=== Section Start ===
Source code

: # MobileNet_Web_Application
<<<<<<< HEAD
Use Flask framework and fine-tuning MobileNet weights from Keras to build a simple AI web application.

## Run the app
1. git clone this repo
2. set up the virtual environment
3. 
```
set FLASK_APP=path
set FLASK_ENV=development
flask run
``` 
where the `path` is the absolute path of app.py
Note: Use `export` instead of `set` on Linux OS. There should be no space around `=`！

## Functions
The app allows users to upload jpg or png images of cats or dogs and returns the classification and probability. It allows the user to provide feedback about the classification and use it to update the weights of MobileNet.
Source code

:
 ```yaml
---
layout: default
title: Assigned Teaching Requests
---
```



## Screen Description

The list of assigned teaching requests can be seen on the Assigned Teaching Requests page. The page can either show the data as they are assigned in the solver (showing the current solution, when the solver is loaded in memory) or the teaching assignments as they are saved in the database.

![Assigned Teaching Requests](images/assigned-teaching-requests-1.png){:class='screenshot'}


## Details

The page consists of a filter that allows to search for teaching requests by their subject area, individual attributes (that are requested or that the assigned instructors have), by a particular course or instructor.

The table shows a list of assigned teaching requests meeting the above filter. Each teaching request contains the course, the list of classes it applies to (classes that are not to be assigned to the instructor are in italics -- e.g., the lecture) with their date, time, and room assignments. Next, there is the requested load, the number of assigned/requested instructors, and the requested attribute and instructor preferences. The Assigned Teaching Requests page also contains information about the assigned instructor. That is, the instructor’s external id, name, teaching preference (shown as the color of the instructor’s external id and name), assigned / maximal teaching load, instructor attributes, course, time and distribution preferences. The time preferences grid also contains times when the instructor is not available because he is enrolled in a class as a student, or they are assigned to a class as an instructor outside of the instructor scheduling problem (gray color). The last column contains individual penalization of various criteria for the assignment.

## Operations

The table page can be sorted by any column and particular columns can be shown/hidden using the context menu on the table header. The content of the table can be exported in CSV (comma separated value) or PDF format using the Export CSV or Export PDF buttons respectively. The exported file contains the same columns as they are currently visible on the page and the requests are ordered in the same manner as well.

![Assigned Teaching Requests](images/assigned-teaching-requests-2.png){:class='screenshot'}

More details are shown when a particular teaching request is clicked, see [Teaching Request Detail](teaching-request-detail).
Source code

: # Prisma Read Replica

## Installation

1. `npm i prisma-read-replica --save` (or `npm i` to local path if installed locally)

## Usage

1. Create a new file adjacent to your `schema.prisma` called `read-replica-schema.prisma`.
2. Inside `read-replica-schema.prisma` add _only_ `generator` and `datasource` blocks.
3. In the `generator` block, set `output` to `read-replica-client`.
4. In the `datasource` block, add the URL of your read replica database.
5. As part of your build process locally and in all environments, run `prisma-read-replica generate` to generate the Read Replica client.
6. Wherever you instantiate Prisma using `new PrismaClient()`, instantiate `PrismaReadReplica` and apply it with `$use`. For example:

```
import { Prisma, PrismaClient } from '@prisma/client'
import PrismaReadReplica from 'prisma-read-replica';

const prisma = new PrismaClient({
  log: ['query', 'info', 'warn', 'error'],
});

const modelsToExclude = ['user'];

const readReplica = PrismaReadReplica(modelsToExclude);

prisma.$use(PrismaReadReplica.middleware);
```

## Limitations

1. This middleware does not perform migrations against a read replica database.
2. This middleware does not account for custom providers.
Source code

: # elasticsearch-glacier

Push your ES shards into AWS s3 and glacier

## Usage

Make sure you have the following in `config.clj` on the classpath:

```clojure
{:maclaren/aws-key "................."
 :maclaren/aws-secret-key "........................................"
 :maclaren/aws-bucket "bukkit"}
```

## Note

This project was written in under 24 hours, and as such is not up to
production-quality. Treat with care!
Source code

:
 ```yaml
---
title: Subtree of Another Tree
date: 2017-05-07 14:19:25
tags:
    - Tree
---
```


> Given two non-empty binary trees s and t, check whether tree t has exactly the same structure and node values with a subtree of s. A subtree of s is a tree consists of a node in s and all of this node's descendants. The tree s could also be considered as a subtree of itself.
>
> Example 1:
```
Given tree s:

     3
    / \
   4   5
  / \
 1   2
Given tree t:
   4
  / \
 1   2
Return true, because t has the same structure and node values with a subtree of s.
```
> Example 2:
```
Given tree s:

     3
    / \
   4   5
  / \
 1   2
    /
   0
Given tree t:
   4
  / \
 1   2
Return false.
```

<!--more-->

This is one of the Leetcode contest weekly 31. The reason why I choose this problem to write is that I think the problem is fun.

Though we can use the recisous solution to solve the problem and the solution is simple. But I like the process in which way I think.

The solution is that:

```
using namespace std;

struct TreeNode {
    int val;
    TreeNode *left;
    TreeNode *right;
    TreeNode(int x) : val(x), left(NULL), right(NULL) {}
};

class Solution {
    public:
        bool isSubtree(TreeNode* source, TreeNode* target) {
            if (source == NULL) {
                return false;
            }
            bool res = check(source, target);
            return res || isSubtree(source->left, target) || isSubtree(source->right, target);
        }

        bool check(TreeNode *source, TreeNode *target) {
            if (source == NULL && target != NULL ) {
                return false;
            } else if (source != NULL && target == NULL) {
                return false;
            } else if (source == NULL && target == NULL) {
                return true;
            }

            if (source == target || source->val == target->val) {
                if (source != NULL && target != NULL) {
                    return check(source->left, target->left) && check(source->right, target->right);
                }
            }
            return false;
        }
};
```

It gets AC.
=== Section End ===
**WHAT YOU HAVE TO DO**
Find each line above that contains "title", and copy those lines.

**OUTPUT FOR THIS EXERCISE**
title: Assigned Teaching Requests
title: Subtree of Another Tree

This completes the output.